COMBATE À POBREZA E PROIBIÇÃO DE ARMAS ESTÃO NA PAUTA DA CCJ
Entre as principais modificações apresentadas por Alcântara, está a exclusão do Fundo de Estabilização Fiscal (FEF) como uma das fontes dos recursos destinados ao combate à pobreza. Em seu lugar, o relator preferiu estender a cobrança de alíquota de 0,08% sobre movimentações financeiras pelo prazo de dez anos. Além disso, o senador introduziu a possibilidade de estados e municípios também criarem fundo com objetivo semelhante.
As mudanças propostas por Alcântara incorporam parte da proposta de emenda constitucional apresentada pela Comissão Mista Especial que estudou medidas para combater a pobreza no Brasil. Na opinião do senador, a PEC da comissão contém dispositivos que "aperfeiçoam, a redação da PEC n° 67 (do senador baiano)".
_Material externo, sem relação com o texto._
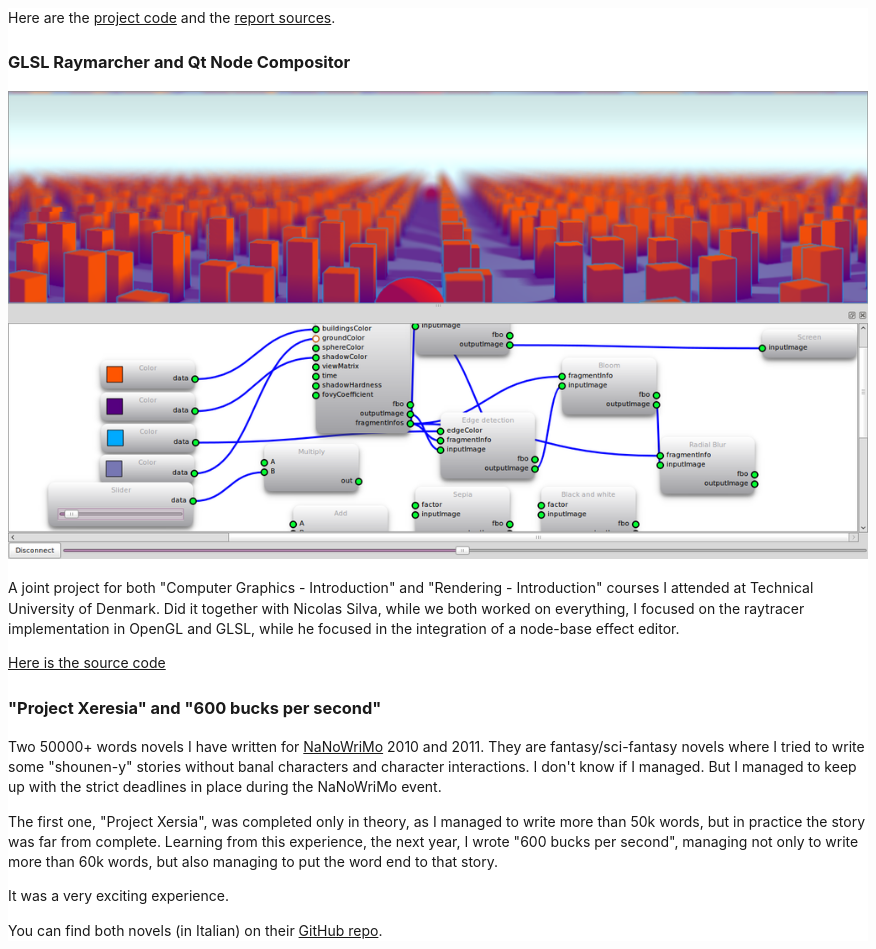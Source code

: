Here are the [project code][19] and the [report sources][20].

### GLSL Raymarcher and Qt Node Compositor

![alt text](/assets/images/GLSL_Raymarcher_Screenshot.png "GLSL Raymarcher screenshot")

A joint project for both "Computer Graphics - Introduction" and "Rendering -
Introduction" courses I attended at Technical University of Denmark. Did it together
with Nicolas Silva, while we both worked on everything, I focused on the raytracer
implementation in OpenGL and GLSL, while he focused in the integration of a node-base
effect editor.

[Here is the source code][21]

### "Project Xeresia" and "600 bucks per second"

Two 50000+ words novels I have written for [NaNoWriMo][22] 2010 and 2011. They are
fantasy/sci-fantasy novels where I tried to write some "shounen-y" stories without
banal characters and character interactions. I don't know if I managed. But I managed
to keep up with the strict deadlines in place during the NaNoWriMo event.

The first one, "Project Xersia", was completed only in theory, as I managed to write
more than 50k words, but in practice the story was far from complete. Learning from this
experience, the next year, I wrote "600 bucks per second", managing not only to write
more than 60k words, but also managing to put the word end to that story.

It was a very exciting experience.

You can find both novels (in Italian) on their [GitHub repo][23].


[1]: https://github.com/nical
[2]: https://youtu.be/bcPHa4NC1tM
[3]: https://chi2013.acm.org/
[4]: https://chiplay.acm.org/2014/
[5]: https://speakerdeck.com/jazzinghen/red-thread-of-fate-final-directors-cut
[6]: /assets/documents/Behaviour_Change_through_Videogames.pdf
[7]: https://www.behance.net/gallery/4262293/The-Rollers-Secondary-Heroes-GURPS-Demo
[8]: https://imgur.com/gallery/8uEGtbh
[9]: https://github.com/achuie
[10]: https://github.com/jeffreykxiao
[11]: https://imgur.com/a/TKsDTZG
[12]: https://mitormk.com/laser-gmk/
[13]: https://imgur.com/a/dchzIrf
[14]: https://yushakobo.jp/
[15]: https://github.com/omkbd/ErgoDash
[16]: https://imgur.com/gallery/7bVJQ0d
[17]: https://kb.ai03.me/projects/polaris.html
[18]: http://www.scicoslab.org/
[19]: https://github.com/Jazzinghen/BROFist
[20]: https://github.com/Jazzinghen/SPAM-and-BROFist--A-Love-Story
[21]: https://github.com/nical/GLSL-Raymarching
[22]: https://www.nanowrimo.org/
[23]: https://github.com/Jazzinghen/NaNoWriMo-Projects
ARMASA CCJ também poderá votar relatório do senador Renan Calheiros (PMDB-AL) sobre três projetos que visam proibir a comercialização e o porte de armas no país. O tema foi debatido em audiência pública realizada na última quinta-feira (dia 13) e o resultado das discussões deve nortear o parecer final que o senador apresentará sobre o assunto.
Os projetos, de autoria dos senadores Gerson Camata (PMDB-ES), Djalma Falcão (PFL-BA) e José Roberto Arruda (PSDB-DF), também estão tramitando na Comissão de Relações Exteriores e Defesa Nacional, onde receberam substitutivo apresentado pelo senador Pedro Piva (PFL-SP).